Monetary Policy in Japan
Bank of Japan policymakers are expected to discuss the challenges posed by the trade war to the Japanese economy. With markets anticipating possible interest rate hikes this year, the yen could decline in value if the bank adopts additional easing policies.
Economic Risks from Tariffs
Concerns about the tariffs imposed by the United States on various goods continue to worry businesses. Tariff wars could lead to unprecedented cost increases, forcing companies to reevaluate their supply chain strategies.
Susan Vincent, transfer pricing partner at Blake Rothenberg, said that geopolitical tensions are significantly raising costs, which is reflected in pricing and sourcing strategies.
Impact of Tariffs on the UK
In the context of trade wars, Liam Byrne, Chairman of the UK Parliamentary Business Committee, is calling for urgent negotiations with the United States to obtain exemptions from US tariffs. The 25% tariff on steel is threatening the British manufacturing sector.
US Dollar Index Forecast
The US Dollar Index rose to 103.60 during the early European session on Tuesday, up 0.14% on the day. However, the outlook remains bearish as concerns about economic policy persist.
Markets are likely to monitor any changes in interest rate policy by the Federal Reserve. There are strong expectations for a rate cut soon.

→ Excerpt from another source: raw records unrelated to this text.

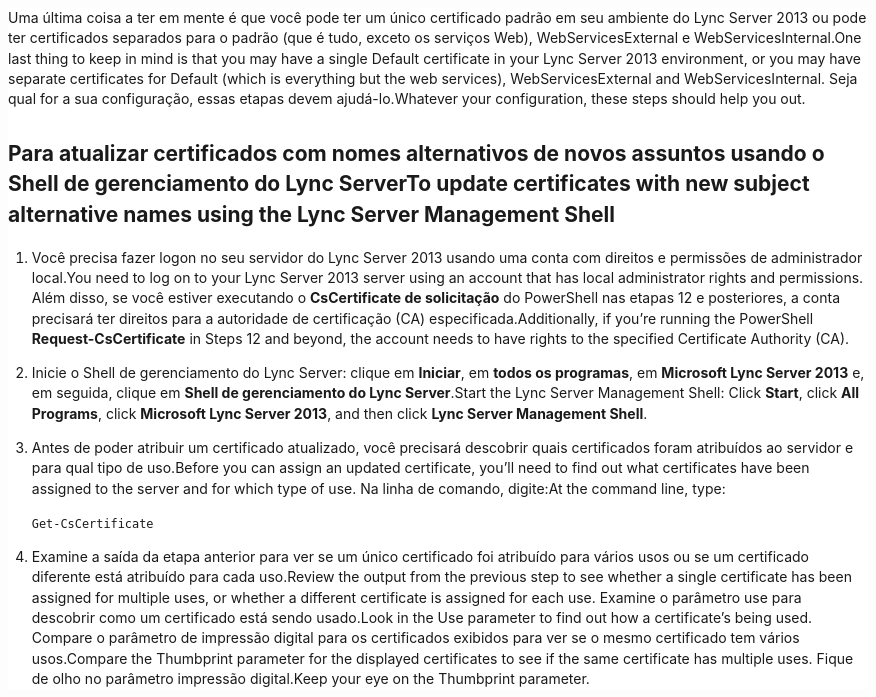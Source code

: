 <span data-ttu-id="2a6ca-114">Uma última coisa a ter em mente é que você pode ter um único certificado padrão em seu ambiente do Lync Server 2013 ou pode ter certificados separados para o padrão (que é tudo, exceto os serviços Web), WebServicesExternal e WebServicesInternal.</span><span class="sxs-lookup"><span data-stu-id="2a6ca-114">One last thing to keep in mind is that you may have a single Default certificate in your Lync Server 2013 environment, or you may have separate certificates for Default (which is everything but the web services), WebServicesExternal and WebServicesInternal.</span></span> <span data-ttu-id="2a6ca-115">Seja qual for a sua configuração, essas etapas devem ajudá-lo.</span><span class="sxs-lookup"><span data-stu-id="2a6ca-115">Whatever your configuration, these steps should help you out.</span></span>

<div>

## <a name="to-update-certificates-with-new-subject-alternative-names-using-the-lync-server-management-shell"></a><span data-ttu-id="2a6ca-116">Para atualizar certificados com nomes alternativos de novos assuntos usando o Shell de gerenciamento do Lync Server</span><span class="sxs-lookup"><span data-stu-id="2a6ca-116">To update certificates with new subject alternative names using the Lync Server Management Shell</span></span>

1.  <span data-ttu-id="2a6ca-117">Você precisa fazer logon no seu servidor do Lync Server 2013 usando uma conta com direitos e permissões de administrador local.</span><span class="sxs-lookup"><span data-stu-id="2a6ca-117">You need to log on to your Lync Server 2013 server using an account that has local administrator rights and permissions.</span></span> <span data-ttu-id="2a6ca-118">Além disso, se você estiver executando o **CsCertificate de solicitação** do PowerShell nas etapas 12 e posteriores, a conta precisará ter direitos para a autoridade de certificação (CA) especificada.</span><span class="sxs-lookup"><span data-stu-id="2a6ca-118">Additionally, if you’re running the PowerShell **Request-CsCertificate** in Steps 12 and beyond, the account needs to have rights to the specified Certificate Authority (CA).</span></span>

2.  <span data-ttu-id="2a6ca-119">Inicie o Shell de gerenciamento do Lync Server: clique em **Iniciar**, em **todos os programas**, em **Microsoft Lync Server 2013** e, em seguida, clique em **Shell de gerenciamento do Lync Server**.</span><span class="sxs-lookup"><span data-stu-id="2a6ca-119">Start the Lync Server Management Shell: Click **Start**, click **All Programs**, click **Microsoft Lync Server 2013**, and then click **Lync Server Management Shell**.</span></span>

3.  <span data-ttu-id="2a6ca-120">Antes de poder atribuir um certificado atualizado, você precisará descobrir quais certificados foram atribuídos ao servidor e para qual tipo de uso.</span><span class="sxs-lookup"><span data-stu-id="2a6ca-120">Before you can assign an updated certificate, you’ll need to find out what certificates have been assigned to the server and for which type of use.</span></span> <span data-ttu-id="2a6ca-121">Na linha de comando, digite:</span><span class="sxs-lookup"><span data-stu-id="2a6ca-121">At the command line, type:</span></span>
    
        Get-CsCertificate

4.  <span data-ttu-id="2a6ca-122">Examine a saída da etapa anterior para ver se um único certificado foi atribuído para vários usos ou se um certificado diferente está atribuído para cada uso.</span><span class="sxs-lookup"><span data-stu-id="2a6ca-122">Review the output from the previous step to see whether a single certificate has been assigned for multiple uses, or whether a different certificate is assigned for each use.</span></span> <span data-ttu-id="2a6ca-123">Examine o parâmetro use para descobrir como um certificado está sendo usado.</span><span class="sxs-lookup"><span data-stu-id="2a6ca-123">Look in the Use parameter to find out how a certificate’s being used.</span></span> <span data-ttu-id="2a6ca-124">Compare o parâmetro de impressão digital para os certificados exibidos para ver se o mesmo certificado tem vários usos.</span><span class="sxs-lookup"><span data-stu-id="2a6ca-124">Compare the Thumbprint parameter for the displayed certificates to see if the same certificate has multiple uses.</span></span> <span data-ttu-id="2a6ca-125">Fique de olho no parâmetro impressão digital.</span><span class="sxs-lookup"><span data-stu-id="2a6ca-125">Keep your eye on the Thumbprint parameter.</span></span>
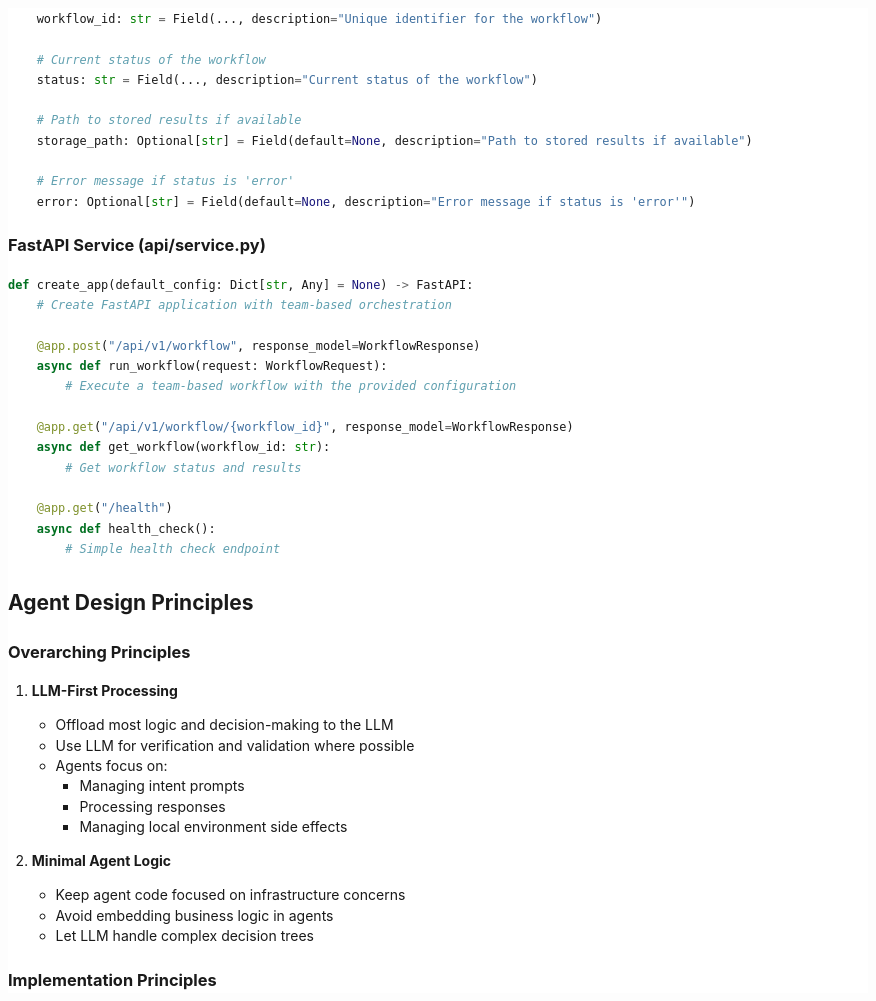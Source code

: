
```python
    workflow_id: str = Field(..., description="Unique identifier for the workflow")
    
    # Current status of the workflow
    status: str = Field(..., description="Current status of the workflow")
    
    # Path to stored results if available
    storage_path: Optional[str] = Field(default=None, description="Path to stored results if available")
    
    # Error message if status is 'error'
    error: Optional[str] = Field(default=None, description="Error message if status is 'error'")
```

### FastAPI Service (api/service.py)

```python
def create_app(default_config: Dict[str, Any] = None) -> FastAPI:
    # Create FastAPI application with team-based orchestration
    
    @app.post("/api/v1/workflow", response_model=WorkflowResponse)
    async def run_workflow(request: WorkflowRequest):
        # Execute a team-based workflow with the provided configuration
        
    @app.get("/api/v1/workflow/{workflow_id}", response_model=WorkflowResponse)
    async def get_workflow(workflow_id: str):
        # Get workflow status and results
        
    @app.get("/health")
    async def health_check():
        # Simple health check endpoint
```

## Agent Design Principles

### Overarching Principles

1. **LLM-First Processing**
   - Offload most logic and decision-making to the LLM
   - Use LLM for verification and validation where possible
   - Agents focus on:
     - Managing intent prompts
     - Processing responses
     - Managing local environment side effects

2. **Minimal Agent Logic**
   - Keep agent code focused on infrastructure concerns
   - Avoid embedding business logic in agents
   - Let LLM handle complex decision trees

### Implementation Principles
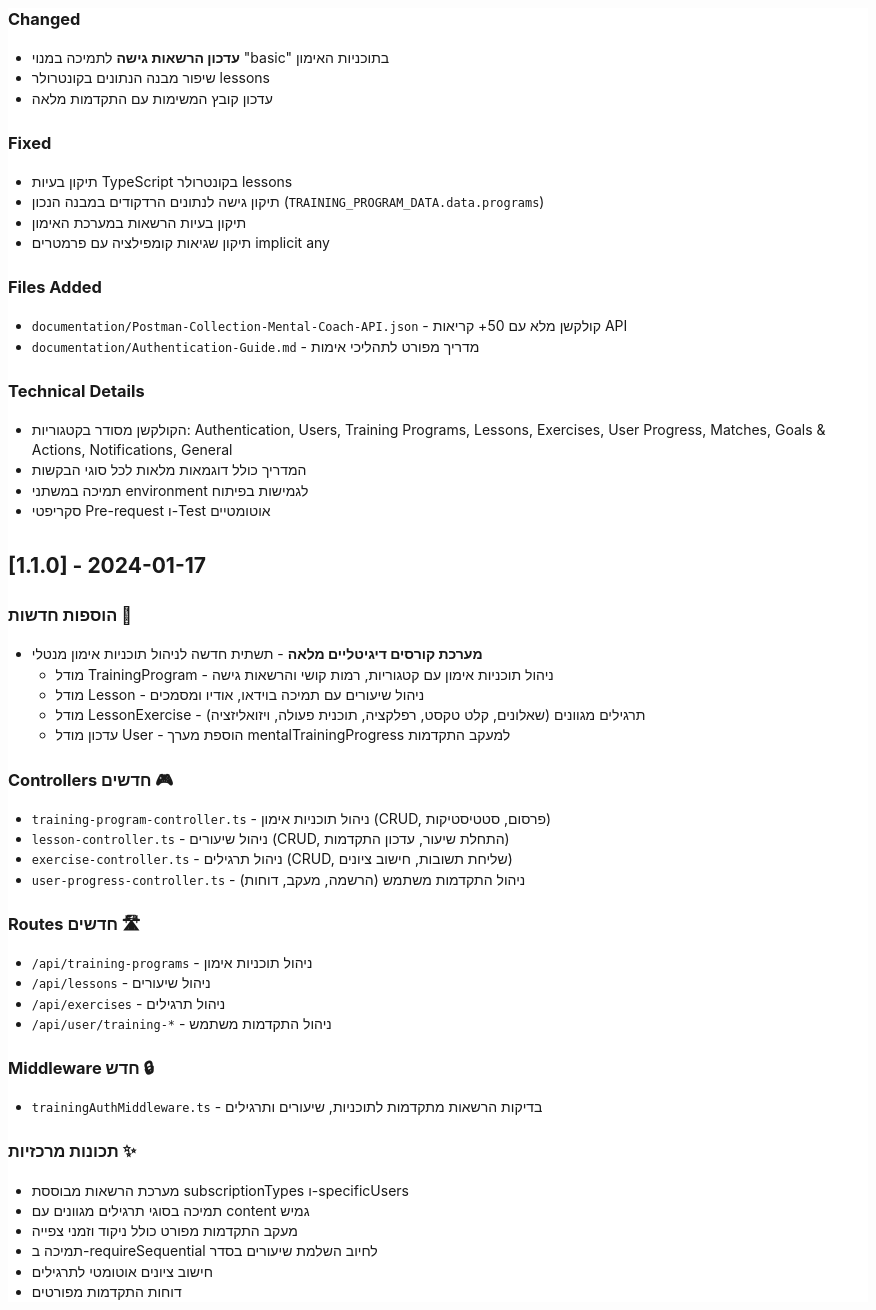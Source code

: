 ### Changed
- **עדכון הרשאות גישה** לתמיכה במנוי "basic" בתוכניות האימון
- שיפור מבנה הנתונים בקונטרולר lessons
- עדכון קובץ המשימות עם התקדמות מלאה

### Fixed
- תיקון בעיות TypeScript בקונטרולר lessons
- תיקון גישה לנתונים הרדקודים במבנה הנכון (`TRAINING_PROGRAM_DATA.data.programs`)
- תיקון בעיות הרשאות במערכת האימון
- תיקון שגיאות קומפילציה עם פרמטרים implicit any

### Files Added
- `documentation/Postman-Collection-Mental-Coach-API.json` - קולקשן מלא עם 50+ קריאות API
- `documentation/Authentication-Guide.md` - מדריך מפורט לתהליכי אימות

### Technical Details
- הקולקשן מסודר בקטגוריות: Authentication, Users, Training Programs, Lessons, Exercises, User Progress, Matches, Goals & Actions, Notifications, General
- המדריך כולל דוגמאות מלאות לכל סוגי הבקשות
- תמיכה במשתני environment לגמישות בפיתוח
- סקריפטי Pre-request ו-Test אוטומטיים

## [1.1.0] - 2024-01-17

### הוספות חדשות 🚀
- **מערכת קורסים דיגיטליים מלאה** - תשתית חדשה לניהול תוכניות אימון מנטלי
  - מודל TrainingProgram - ניהול תוכניות אימון עם קטגוריות, רמות קושי והרשאות גישה
  - מודל Lesson - ניהול שיעורים עם תמיכה בוידאו, אודיו ומסמכים
  - מודל LessonExercise - תרגילים מגוונים (שאלונים, קלט טקסט, רפלקציה, תוכנית פעולה, ויזואליזציה)
  - עדכון מודל User - הוספת מערך mentalTrainingProgress למעקב התקדמות

### Controllers חדשים 🎮
- `training-program-controller.ts` - ניהול תוכניות אימון (CRUD, פרסום, סטטיסטיקות)
- `lesson-controller.ts` - ניהול שיעורים (CRUD, התחלת שיעור, עדכון התקדמות)
- `exercise-controller.ts` - ניהול תרגילים (CRUD, שליחת תשובות, חישוב ציונים)
- `user-progress-controller.ts` - ניהול התקדמות משתמש (הרשמה, מעקב, דוחות)

### Routes חדשים 🛣️
- `/api/training-programs` - ניהול תוכניות אימון
- `/api/lessons` - ניהול שיעורים
- `/api/exercises` - ניהול תרגילים
- `/api/user/training-*` - ניהול התקדמות משתמש

### Middleware חדש 🔒
- `trainingAuthMiddleware.ts` - בדיקות הרשאות מתקדמות לתוכניות, שיעורים ותרגילים

### תכונות מרכזיות ✨
- מערכת הרשאות מבוססת subscriptionTypes ו-specificUsers
- תמיכה בסוגי תרגילים מגוונים עם content גמיש
- מעקב התקדמות מפורט כולל ניקוד וזמני צפייה
- תמיכה ב-requireSequential לחיוב השלמת שיעורים בסדר
- חישוב ציונים אוטומטי לתרגילים
- דוחות התקדמות מפורטים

Technical Indicators for the US Dollar
Despite the slight rise, the overall trend of the US Dollar Index remains bearish. The Relative Strength Index (RSI) is hovering near low levels, supporting the downside. The initial support level is located at 103.35, while the resistance level is 104.10. If the downtrend continues, the index could reach 102.20.
Markets remain under significant pressure due to the trade war and global economic tensions. With the dollar stable, the negative outlook persists. Changes in interest rates and tariff wars will continue to shape the economic landscape going forward.
How do Fed decisions affect the US Dollar?
The most important factor influencing the value of the US Dollar is monetary policy, set by the Federal Reserve (Fed). The Fed has two primary mandates: achieving price stability (controlling inflation) and promoting full employment. Its primary means of achieving these goals is adjusting interest rates. When prices rise rapidly and inflation exceeds the Fed’s 2% target, the Fed raises interest rates, supporting the value of the US Dollar. When inflation falls below 2% or the unemployment rate rises significantly.
What is quantitative easing and how does it affect the US dollar?
In extreme cases, the Federal Reserve may also print more dollars and implement a policy of quantitative easing (QE). QE is the process by which the Federal Reserve significantly increases the flow of credit into a struggling financial system. It is an unconventional policy measure used when credit dries up due to banks’ reluctance to lend to each other (for fear of counterparty default). Also It is a last resort when lowering interest rates is not expected to achieve the desired effect. It was the Federal Reserve’s preferred weapon in combating the credit crunch that occurred during the Great Financial Crisis of 2008. QE involves printing more dollars.